We trained a model to predict sign language letters in the previous exercise, but it is unclear how successful we were in doing so. In this exercise, we will try to improve upon the interpretability of our results. Since we did not use a validation split, we only observed performance improvements within the training set; however, it is unclear how much of that was due to overfitting. Furthermore, since we did not supply a metric, we only saw decreases in the loss function, which do not have any clear interpretation.

Note that keras has been imported for you from tensorflow.

***Instructions***

* Set the first dense layer to have 32 nodes, use a sigmoid activation function, and have an input shape of (784,).
* Use the root mean square propagation optimizer, a categorical crossentropy loss, and the accuracy metric.
* Set the number of epochs to 10 and use 10% of the dataset for validation.


In [33]:
# Define sequential model
model = tf.keras.Sequential()

# Define the first layer
model.add(tf.keras.layers.Dense(32, activation='sigmoid', input_shape=(784,)))

# Add activation function to classifier
model.add(tf.keras.layers.Dense(4, activation='softmax'))

# Set the optimizer, loss function, and metrics
model.compile(optimizer='RMSprop', loss='categorical_crossentropy', metrics=['accuracy'])

# Add the number of epochs and the validation split
model.fit(sign_language_features, sign_language_labels, epochs=10, validation_split=0.1)

Epoch 1/10
Epoch 2/10
Epoch 3/10
Epoch 4/10
Epoch 5/10
Epoch 6/10
Epoch 7/10
Epoch 8/10
Epoch 9/10
Epoch 10/10


<tensorflow.python.keras.callbacks.History at 0x7f2718cb86a0>

### Overfitting detection

In this exercise, we'll work with a small subset of the examples from the original sign language letters dataset.

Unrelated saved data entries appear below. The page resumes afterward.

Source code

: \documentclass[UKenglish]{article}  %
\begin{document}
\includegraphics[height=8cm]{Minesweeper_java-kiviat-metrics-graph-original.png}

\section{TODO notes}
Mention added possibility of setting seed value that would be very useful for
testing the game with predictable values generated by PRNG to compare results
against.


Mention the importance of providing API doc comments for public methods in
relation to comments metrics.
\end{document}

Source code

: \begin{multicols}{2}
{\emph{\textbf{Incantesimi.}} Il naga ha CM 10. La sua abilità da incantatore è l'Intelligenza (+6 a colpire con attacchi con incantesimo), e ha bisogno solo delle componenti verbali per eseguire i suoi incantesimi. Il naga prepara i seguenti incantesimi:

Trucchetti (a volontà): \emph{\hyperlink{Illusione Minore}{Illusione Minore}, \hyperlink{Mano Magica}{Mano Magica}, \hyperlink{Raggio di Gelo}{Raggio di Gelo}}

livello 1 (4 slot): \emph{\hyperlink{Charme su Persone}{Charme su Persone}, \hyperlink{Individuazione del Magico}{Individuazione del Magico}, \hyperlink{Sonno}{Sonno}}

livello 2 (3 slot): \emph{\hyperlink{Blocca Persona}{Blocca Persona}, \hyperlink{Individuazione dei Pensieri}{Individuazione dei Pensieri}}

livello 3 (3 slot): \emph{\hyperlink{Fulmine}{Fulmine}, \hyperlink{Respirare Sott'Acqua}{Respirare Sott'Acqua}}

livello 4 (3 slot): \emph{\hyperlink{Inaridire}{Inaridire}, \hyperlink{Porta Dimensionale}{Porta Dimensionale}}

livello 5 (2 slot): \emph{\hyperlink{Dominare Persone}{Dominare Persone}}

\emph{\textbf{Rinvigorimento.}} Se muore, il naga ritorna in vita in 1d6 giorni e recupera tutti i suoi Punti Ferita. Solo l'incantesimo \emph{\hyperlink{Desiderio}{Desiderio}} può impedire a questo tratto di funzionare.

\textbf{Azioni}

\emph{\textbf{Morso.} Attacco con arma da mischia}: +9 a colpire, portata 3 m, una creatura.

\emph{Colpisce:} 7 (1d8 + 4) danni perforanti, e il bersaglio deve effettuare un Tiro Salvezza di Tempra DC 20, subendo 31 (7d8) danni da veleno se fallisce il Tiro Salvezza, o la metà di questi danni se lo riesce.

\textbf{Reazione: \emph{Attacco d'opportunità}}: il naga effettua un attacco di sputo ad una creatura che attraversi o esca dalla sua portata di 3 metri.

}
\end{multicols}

A small sample, coupled with a heavily-parameterized model, will generally lead to overfitting. This means that your model will simply memorize the class of each example, rather than identifying features that generalize to many examples.

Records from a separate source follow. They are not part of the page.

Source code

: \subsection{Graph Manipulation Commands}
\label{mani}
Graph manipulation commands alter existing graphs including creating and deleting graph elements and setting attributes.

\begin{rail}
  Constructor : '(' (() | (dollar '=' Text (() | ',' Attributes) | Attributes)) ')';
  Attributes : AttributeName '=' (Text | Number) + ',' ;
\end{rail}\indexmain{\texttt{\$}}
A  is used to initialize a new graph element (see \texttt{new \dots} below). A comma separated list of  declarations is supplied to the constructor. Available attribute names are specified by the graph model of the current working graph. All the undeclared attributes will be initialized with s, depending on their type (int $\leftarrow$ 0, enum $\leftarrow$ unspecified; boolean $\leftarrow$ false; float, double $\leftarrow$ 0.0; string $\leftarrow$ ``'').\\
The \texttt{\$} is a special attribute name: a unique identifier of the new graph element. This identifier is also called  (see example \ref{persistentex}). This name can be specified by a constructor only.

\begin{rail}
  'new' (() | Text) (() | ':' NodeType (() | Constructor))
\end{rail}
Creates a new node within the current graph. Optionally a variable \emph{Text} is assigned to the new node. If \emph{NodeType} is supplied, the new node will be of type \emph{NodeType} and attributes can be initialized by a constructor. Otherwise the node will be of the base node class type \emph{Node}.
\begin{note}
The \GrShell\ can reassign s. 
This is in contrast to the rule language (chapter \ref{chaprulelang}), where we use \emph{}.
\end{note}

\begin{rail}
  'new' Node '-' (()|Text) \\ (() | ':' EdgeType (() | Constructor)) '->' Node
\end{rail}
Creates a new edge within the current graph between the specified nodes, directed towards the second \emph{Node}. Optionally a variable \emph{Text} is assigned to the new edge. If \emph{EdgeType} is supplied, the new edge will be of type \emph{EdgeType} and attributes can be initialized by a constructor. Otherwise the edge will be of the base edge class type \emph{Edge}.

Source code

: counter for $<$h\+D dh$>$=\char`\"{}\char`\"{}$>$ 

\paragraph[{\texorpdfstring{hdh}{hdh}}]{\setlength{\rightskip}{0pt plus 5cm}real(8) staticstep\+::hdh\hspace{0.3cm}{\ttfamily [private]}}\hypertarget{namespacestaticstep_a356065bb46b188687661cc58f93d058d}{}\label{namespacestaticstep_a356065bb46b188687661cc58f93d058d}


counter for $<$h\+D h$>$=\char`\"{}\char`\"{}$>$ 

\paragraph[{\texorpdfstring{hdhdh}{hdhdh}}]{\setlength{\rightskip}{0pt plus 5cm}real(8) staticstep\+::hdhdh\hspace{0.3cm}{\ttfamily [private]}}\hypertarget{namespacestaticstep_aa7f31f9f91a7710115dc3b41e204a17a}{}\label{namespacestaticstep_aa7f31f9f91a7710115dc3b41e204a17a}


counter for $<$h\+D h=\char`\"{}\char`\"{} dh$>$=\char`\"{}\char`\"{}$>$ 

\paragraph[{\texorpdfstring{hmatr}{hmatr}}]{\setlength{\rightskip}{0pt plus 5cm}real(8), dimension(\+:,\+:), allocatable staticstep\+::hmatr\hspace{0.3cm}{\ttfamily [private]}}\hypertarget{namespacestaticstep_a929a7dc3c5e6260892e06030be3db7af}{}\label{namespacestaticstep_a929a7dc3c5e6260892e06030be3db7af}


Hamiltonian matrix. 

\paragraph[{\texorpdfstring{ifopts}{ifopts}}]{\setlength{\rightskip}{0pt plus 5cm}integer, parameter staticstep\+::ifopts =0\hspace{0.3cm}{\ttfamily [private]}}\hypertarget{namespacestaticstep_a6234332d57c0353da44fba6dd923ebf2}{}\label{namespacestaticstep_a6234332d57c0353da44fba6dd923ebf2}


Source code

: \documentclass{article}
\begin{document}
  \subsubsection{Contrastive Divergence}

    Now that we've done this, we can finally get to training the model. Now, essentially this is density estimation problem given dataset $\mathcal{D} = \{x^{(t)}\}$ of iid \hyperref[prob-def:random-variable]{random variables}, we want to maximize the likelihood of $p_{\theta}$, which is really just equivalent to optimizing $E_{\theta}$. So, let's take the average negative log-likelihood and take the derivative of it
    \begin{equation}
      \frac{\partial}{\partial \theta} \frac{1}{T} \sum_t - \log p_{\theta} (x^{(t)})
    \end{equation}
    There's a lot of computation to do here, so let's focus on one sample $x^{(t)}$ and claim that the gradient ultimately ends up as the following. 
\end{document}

You will detect overfitting by checking whether the validation sample loss is substantially higher than the training sample loss and whether it increases with further training. With a small sample and a high learning rate, the model will struggle to converge on an optimum. You will set a low learning rate for the optimizer, which will make it easier to identify overfitting.

**Instructions**

* Define a sequential model in keras named model.
* Add a first dense layer with 1024 nodes, a relu activation, and an input shape of (784,).
* Set the learning rate to 0.001.
* Set the fit() operation to iterate over the full sample 50 times and use 50% of the sample for validation purposes.


In [35]:
# Define sequential model
model = tf.keras.Sequential()

# Define the first layer
model.add(tf.keras.layers.Dense(1024, activation='relu', input_shape=(784,)))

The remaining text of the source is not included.